The chance discovery of a mysterious "rattlesnake root" potion has exhumed the forgotten story of a spectacular pharmaceutical failure from a time less bygone than first thought.
Cairns historian Duncan Ray obtained an ancient-looking bottle of liquid bearing a Rattlesnake Root Cough Mixture label that promised "temporary relief of coughs and symptoms of chest colds".
It was concocted in Far North Queensland by Trinity Beach company Cast Pharmaceuticals, according to the worn label, but very little else was known.
However, there was a clue that this decrepit vessel might not have been of the archaic vintage suggested by its bombastic name.
Its volume was written in millilitres — and the gradual metrication of Australia's measurement systems did not start until 1966.
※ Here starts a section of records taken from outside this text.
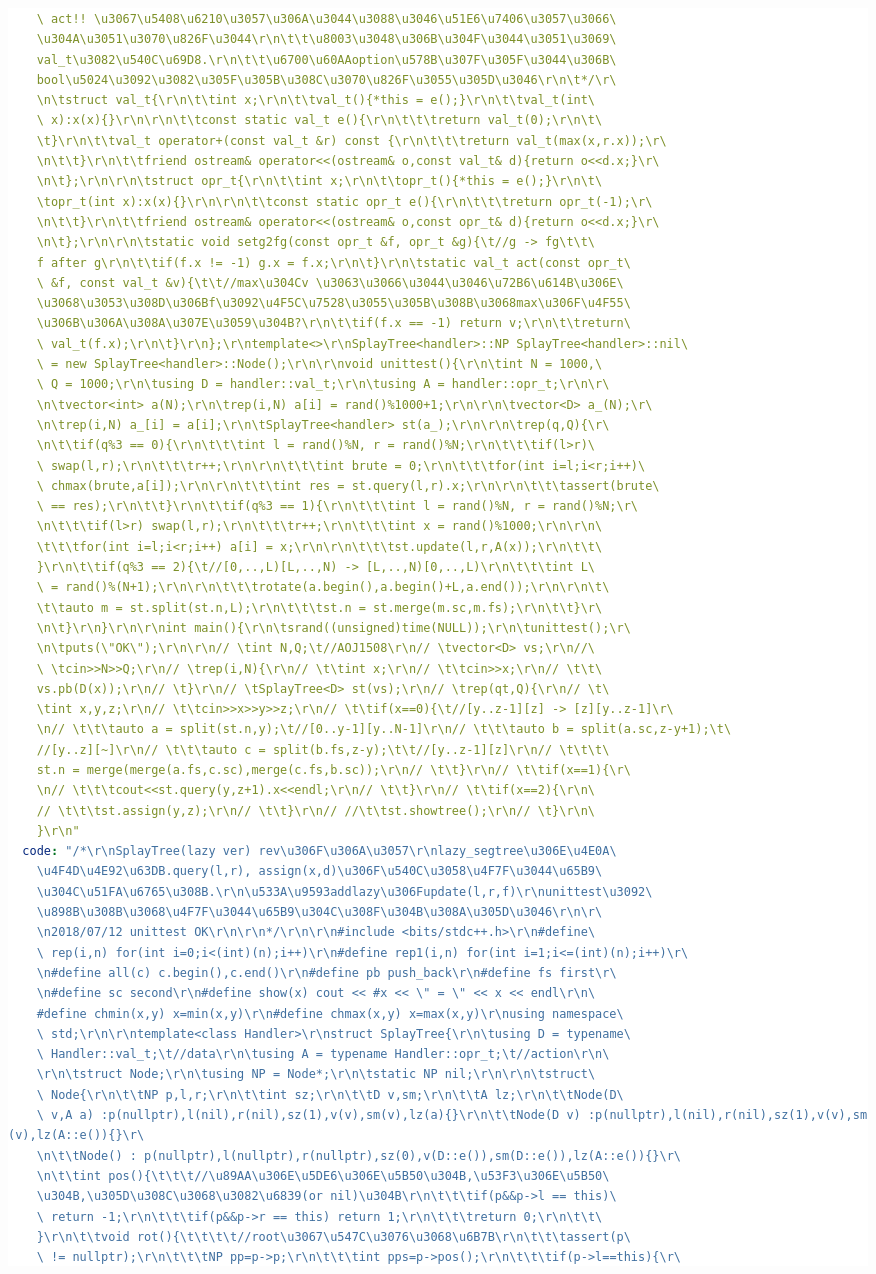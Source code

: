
 ```yaml
    \ act!! \u3067\u5408\u6210\u3057\u306A\u3044\u3088\u3046\u51E6\u7406\u3057\u3066\
    \u304A\u3051\u3070\u826F\u3044\r\n\t\t\u8003\u3048\u306B\u304F\u3044\u3051\u3069\
    val_t\u3082\u540C\u69D8.\r\n\t\t\u6700\u60AAoption\u578B\u307F\u305F\u3044\u306B\
    bool\u5024\u3092\u3082\u305F\u305B\u308C\u3070\u826F\u3055\u305D\u3046\r\n\t*/\r\
    \n\tstruct val_t{\r\n\t\tint x;\r\n\t\tval_t(){*this = e();}\r\n\t\tval_t(int\
    \ x):x(x){}\r\n\r\n\t\tconst static val_t e(){\r\n\t\t\treturn val_t(0);\r\n\t\
    \t}\r\n\t\tval_t operator+(const val_t &r) const {\r\n\t\t\treturn val_t(max(x,r.x));\r\
    \n\t\t}\r\n\t\tfriend ostream& operator<<(ostream& o,const val_t& d){return o<<d.x;}\r\
    \n\t};\r\n\r\n\tstruct opr_t{\r\n\t\tint x;\r\n\t\topr_t(){*this = e();}\r\n\t\
    \topr_t(int x):x(x){}\r\n\r\n\t\tconst static opr_t e(){\r\n\t\t\treturn opr_t(-1);\r\
    \n\t\t}\r\n\t\tfriend ostream& operator<<(ostream& o,const opr_t& d){return o<<d.x;}\r\
    \n\t};\r\n\r\n\tstatic void setg2fg(const opr_t &f, opr_t &g){\t//g -> fg\t\t\
    f after g\r\n\t\tif(f.x != -1) g.x = f.x;\r\n\t}\r\n\tstatic val_t act(const opr_t\
    \ &f, const val_t &v){\t\t//max\u304Cv \u3063\u3066\u3044\u3046\u72B6\u614B\u306E\
    \u3068\u3053\u308D\u306Bf\u3092\u4F5C\u7528\u3055\u305B\u308B\u3068max\u306F\u4F55\
    \u306B\u306A\u308A\u307E\u3059\u304B?\r\n\t\tif(f.x == -1) return v;\r\n\t\treturn\
    \ val_t(f.x);\r\n\t}\r\n};\r\ntemplate<>\r\nSplayTree<handler>::NP SplayTree<handler>::nil\
    \ = new SplayTree<handler>::Node();\r\n\r\nvoid unittest(){\r\n\tint N = 1000,\
    \ Q = 1000;\r\n\tusing D = handler::val_t;\r\n\tusing A = handler::opr_t;\r\n\r\
    \n\tvector<int> a(N);\r\n\trep(i,N) a[i] = rand()%1000+1;\r\n\r\n\tvector<D> a_(N);\r\
    \n\trep(i,N) a_[i] = a[i];\r\n\tSplayTree<handler> st(a_);\r\n\r\n\trep(q,Q){\r\
    \n\t\tif(q%3 == 0){\r\n\t\t\tint l = rand()%N, r = rand()%N;\r\n\t\t\tif(l>r)\
    \ swap(l,r);\r\n\t\t\tr++;\r\n\r\n\t\t\tint brute = 0;\r\n\t\t\tfor(int i=l;i<r;i++)\
    \ chmax(brute,a[i]);\r\n\r\n\t\t\tint res = st.query(l,r).x;\r\n\r\n\t\t\tassert(brute\
    \ == res);\r\n\t\t}\r\n\t\tif(q%3 == 1){\r\n\t\t\tint l = rand()%N, r = rand()%N;\r\
    \n\t\t\tif(l>r) swap(l,r);\r\n\t\t\tr++;\r\n\t\t\tint x = rand()%1000;\r\n\r\n\
    \t\t\tfor(int i=l;i<r;i++) a[i] = x;\r\n\r\n\t\t\tst.update(l,r,A(x));\r\n\t\t\
    }\r\n\t\tif(q%3 == 2){\t//[0,..,L)[L,..,N) -> [L,..,N)[0,..,L)\r\n\t\t\tint L\
    \ = rand()%(N+1);\r\n\r\n\t\t\trotate(a.begin(),a.begin()+L,a.end());\r\n\r\n\t\
    \t\tauto m = st.split(st.n,L);\r\n\t\t\tst.n = st.merge(m.sc,m.fs);\r\n\t\t}\r\
    \n\t}\r\n}\r\n\r\nint main(){\r\n\tsrand((unsigned)time(NULL));\r\n\tunittest();\r\
    \n\tputs(\"OK\");\r\n\r\n// \tint N,Q;\t//AOJ1508\r\n// \tvector<D> vs;\r\n//\
    \ \tcin>>N>>Q;\r\n// \trep(i,N){\r\n// \t\tint x;\r\n// \t\tcin>>x;\r\n// \t\t\
    vs.pb(D(x));\r\n// \t}\r\n// \tSplayTree<D> st(vs);\r\n// \trep(qt,Q){\r\n// \t\
    \tint x,y,z;\r\n// \t\tcin>>x>>y>>z;\r\n// \t\tif(x==0){\t//[y..z-1][z] -> [z][y..z-1]\r\
    \n// \t\t\tauto a = split(st.n,y);\t//[0..y-1][y..N-1]\r\n// \t\t\tauto b = split(a.sc,z-y+1);\t\
    //[y..z][~]\r\n// \t\t\tauto c = split(b.fs,z-y);\t\t//[y..z-1][z]\r\n// \t\t\t\
    st.n = merge(merge(a.fs,c.sc),merge(c.fs,b.sc));\r\n// \t\t}\r\n// \t\tif(x==1){\r\
    \n// \t\t\tcout<<st.query(y,z+1).x<<endl;\r\n// \t\t}\r\n// \t\tif(x==2){\r\n\
    // \t\t\tst.assign(y,z);\r\n// \t\t}\r\n// //\t\tst.showtree();\r\n// \t}\r\n\
    }\r\n"
  code: "/*\r\nSplayTree(lazy ver) rev\u306F\u306A\u3057\r\nlazy_segtree\u306E\u4E0A\
    \u4F4D\u4E92\u63DB.query(l,r), assign(x,d)\u306F\u540C\u3058\u4F7F\u3044\u65B9\
    \u304C\u51FA\u6765\u308B.\r\n\u533A\u9593addlazy\u306Fupdate(l,r,f)\r\nunittest\u3092\
    \u898B\u308B\u3068\u4F7F\u3044\u65B9\u304C\u308F\u304B\u308A\u305D\u3046\r\n\r\
    \n2018/07/12 unittest OK\r\n\r\n*/\r\n\r\n#include <bits/stdc++.h>\r\n#define\
    \ rep(i,n) for(int i=0;i<(int)(n);i++)\r\n#define rep1(i,n) for(int i=1;i<=(int)(n);i++)\r\
    \n#define all(c) c.begin(),c.end()\r\n#define pb push_back\r\n#define fs first\r\
    \n#define sc second\r\n#define show(x) cout << #x << \" = \" << x << endl\r\n\
    #define chmin(x,y) x=min(x,y)\r\n#define chmax(x,y) x=max(x,y)\r\nusing namespace\
    \ std;\r\n\r\ntemplate<class Handler>\r\nstruct SplayTree{\r\n\tusing D = typename\
    \ Handler::val_t;\t//data\r\n\tusing A = typename Handler::opr_t;\t//action\r\n\
    \r\n\tstruct Node;\r\n\tusing NP = Node*;\r\n\tstatic NP nil;\r\n\r\n\tstruct\
    \ Node{\r\n\t\tNP p,l,r;\r\n\t\tint sz;\r\n\t\tD v,sm;\r\n\t\tA lz;\r\n\t\tNode(D\
    \ v,A a) :p(nullptr),l(nil),r(nil),sz(1),v(v),sm(v),lz(a){}\r\n\t\tNode(D v) :p(nullptr),l(nil),r(nil),sz(1),v(v),sm(v),lz(A::e()){}\r\
    \n\t\tNode() : p(nullptr),l(nullptr),r(nullptr),sz(0),v(D::e()),sm(D::e()),lz(A::e()){}\r\
    \n\t\tint pos(){\t\t\t//\u89AA\u306E\u5DE6\u306E\u5B50\u304B,\u53F3\u306E\u5B50\
    \u304B,\u305D\u308C\u3068\u3082\u6839(or nil)\u304B\r\n\t\t\tif(p&&p->l == this)\
    \ return -1;\r\n\t\t\tif(p&&p->r == this) return 1;\r\n\t\t\treturn 0;\r\n\t\t\
    }\r\n\t\tvoid rot(){\t\t\t\t//root\u3067\u547C\u3076\u3068\u6B7B\r\n\t\t\tassert(p\
    \ != nullptr);\r\n\t\t\tNP pp=p->p;\r\n\t\t\tint pps=p->pos();\r\n\t\t\tif(p->l==this){\r\
```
Pilot strike bares its fangs
It was 1989, and Chris Shaw had just opened a new pharmacy at Trinity Beach.
Business was slow at first but gradually picked up as the 50-year-old English-born chemist plied his trade treating a myriad of tropical diseases.
Money was rolling in, but it was not to last.
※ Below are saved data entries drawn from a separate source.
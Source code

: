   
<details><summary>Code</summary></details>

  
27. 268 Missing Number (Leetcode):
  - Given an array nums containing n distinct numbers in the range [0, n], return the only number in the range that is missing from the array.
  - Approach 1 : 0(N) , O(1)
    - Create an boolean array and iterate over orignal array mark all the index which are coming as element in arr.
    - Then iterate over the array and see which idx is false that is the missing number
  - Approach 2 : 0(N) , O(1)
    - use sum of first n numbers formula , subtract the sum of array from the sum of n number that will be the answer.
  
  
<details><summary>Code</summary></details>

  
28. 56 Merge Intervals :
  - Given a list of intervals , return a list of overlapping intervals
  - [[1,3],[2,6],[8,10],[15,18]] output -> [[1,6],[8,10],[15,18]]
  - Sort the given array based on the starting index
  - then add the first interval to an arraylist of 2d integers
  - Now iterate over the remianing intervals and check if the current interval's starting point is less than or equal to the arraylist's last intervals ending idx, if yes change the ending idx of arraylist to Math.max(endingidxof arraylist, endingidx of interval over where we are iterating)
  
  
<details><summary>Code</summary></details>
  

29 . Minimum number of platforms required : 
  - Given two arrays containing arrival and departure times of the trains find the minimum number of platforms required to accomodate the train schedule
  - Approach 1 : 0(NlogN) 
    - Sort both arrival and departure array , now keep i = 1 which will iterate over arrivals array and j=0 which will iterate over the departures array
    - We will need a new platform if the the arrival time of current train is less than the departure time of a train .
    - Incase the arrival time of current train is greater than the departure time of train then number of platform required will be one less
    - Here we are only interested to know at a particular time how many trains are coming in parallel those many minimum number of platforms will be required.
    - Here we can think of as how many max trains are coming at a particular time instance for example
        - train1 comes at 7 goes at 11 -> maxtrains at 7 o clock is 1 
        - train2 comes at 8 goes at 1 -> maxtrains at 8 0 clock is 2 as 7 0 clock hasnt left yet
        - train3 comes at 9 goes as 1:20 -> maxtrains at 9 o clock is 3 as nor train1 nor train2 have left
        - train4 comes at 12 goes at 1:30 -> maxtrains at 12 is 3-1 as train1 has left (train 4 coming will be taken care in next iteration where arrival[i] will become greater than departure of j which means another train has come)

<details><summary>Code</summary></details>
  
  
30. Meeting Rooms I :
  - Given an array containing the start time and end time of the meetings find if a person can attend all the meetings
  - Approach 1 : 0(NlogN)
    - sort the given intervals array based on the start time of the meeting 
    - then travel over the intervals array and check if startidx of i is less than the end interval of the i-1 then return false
The city screeched to a halt as the seven-month union stand-off known as the 1989 Pilots' Dispute grounded planes and tore the tourism dollar from the Cairns economy.
Mr Shaw had signed up for a bank loan with a 17.5 per cent interest rate, which he said peaked at 24.5 per cent, and things looked grim.
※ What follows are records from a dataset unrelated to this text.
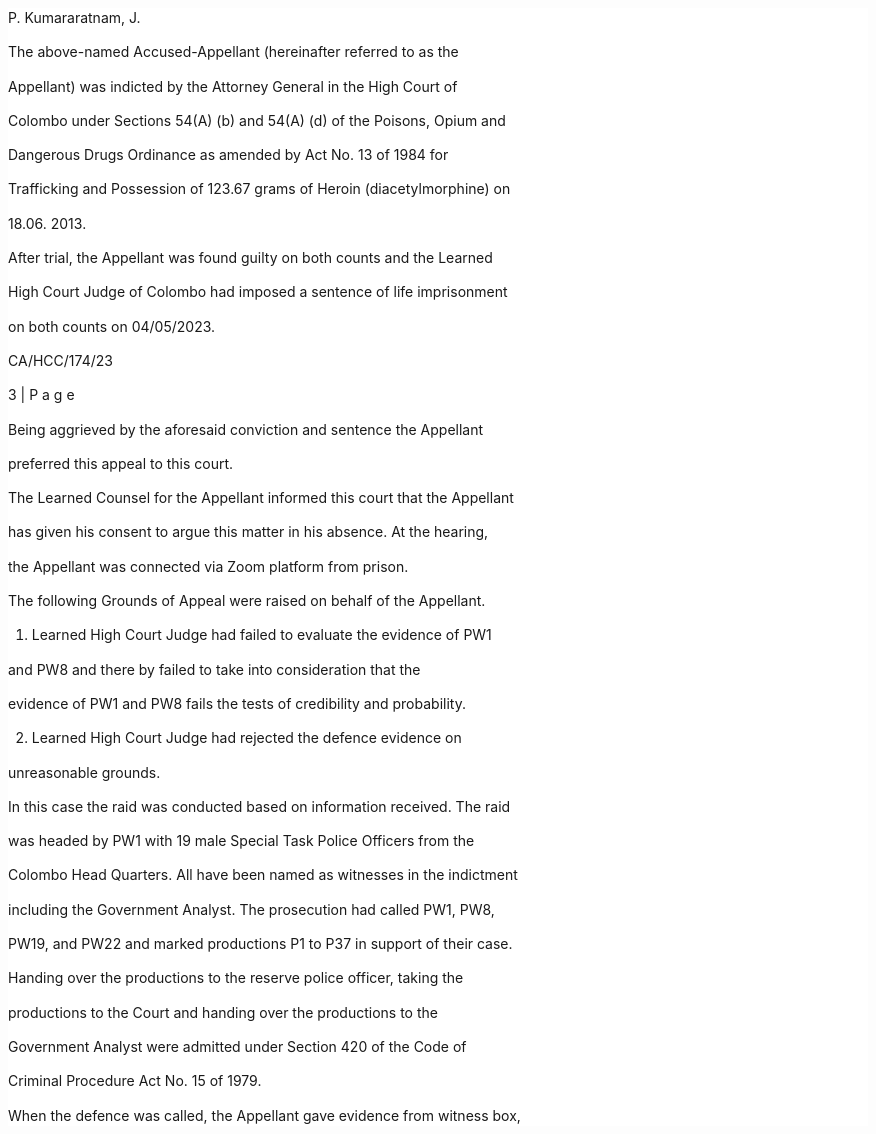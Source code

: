 P. Kumararatnam, J.

The above-named Accused-Appellant (hereinafter referred to as the

Appellant) was indicted by the Attorney General in the High Court of

Colombo under Sections 54(A) (b) and 54(A) (d) of the Poisons, Opium and

Dangerous Drugs Ordinance as amended by Act No. 13 of 1984 for

Trafficking and Possession of 123.67 grams of Heroin (diacetylmorphine) on

18.06. 2013.

After trial, the Appellant was found guilty on both counts and the Learned

High Court Judge of Colombo had imposed a sentence of life imprisonment

on both counts on 04/05/2023.

CA/HCC/174/23

3 | P a g e

Being aggrieved by the aforesaid conviction and sentence the Appellant

preferred this appeal to this court.

The Learned Counsel for the Appellant informed this court that the Appellant

has given his consent to argue this matter in his absence. At the hearing,

the Appellant was connected via Zoom platform from prison.

The following Grounds of Appeal were raised on behalf of the Appellant.

1. Learned High Court Judge had failed to evaluate the evidence of PW1

and PW8 and there by failed to take into consideration that the

evidence of PW1 and PW8 fails the tests of credibility and probability.

2. Learned High Court Judge had rejected the defence evidence on

unreasonable grounds.

In this case the raid was conducted based on information received. The raid

was headed by PW1 with 19 male Special Task Police Officers from the

Colombo Head Quarters. All have been named as witnesses in the indictment

including the Government Analyst. The prosecution had called PW1, PW8,

PW19, and PW22 and marked productions P1 to P37 in support of their case.

Handing over the productions to the reserve police officer, taking the

productions to the Court and handing over the productions to the

Government Analyst were admitted under Section 420 of the Code of

Criminal Procedure Act No. 15 of 1979.

When the defence was called, the Appellant gave evidence from witness box,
"The money went down, the trade went down, and my business started looking very shaky," he said.
The only option was to get creative, so he leaned back into the training he received in England so many years before.
"Stress makes for innovation, and my mind went back to mortar and pestle, ointment slabs, and the matching of illness to cure," he says.
"I didn't quite go back to dribbly candles, human skulls, and the odd raven, but pharmacy had had a generational change.
"I figured I could make my own concoctions at a cheap rate, buy some bottles, and label them. How hard could it be?
"As long as I could truly justify the ingredients' efficacy and correct dosage, what could possibly go wrong?"
A peculiar concoction is born
Quite a bit could go wrong, it turned out.
Mr Shaw concocted a new cough mixture that relied on a list of tried and true herbal ingredients that included senega – a North American flowering plant that also goes by the name of "rattlesnake root".
The latter term satisfied his literary urges and became the star of the show.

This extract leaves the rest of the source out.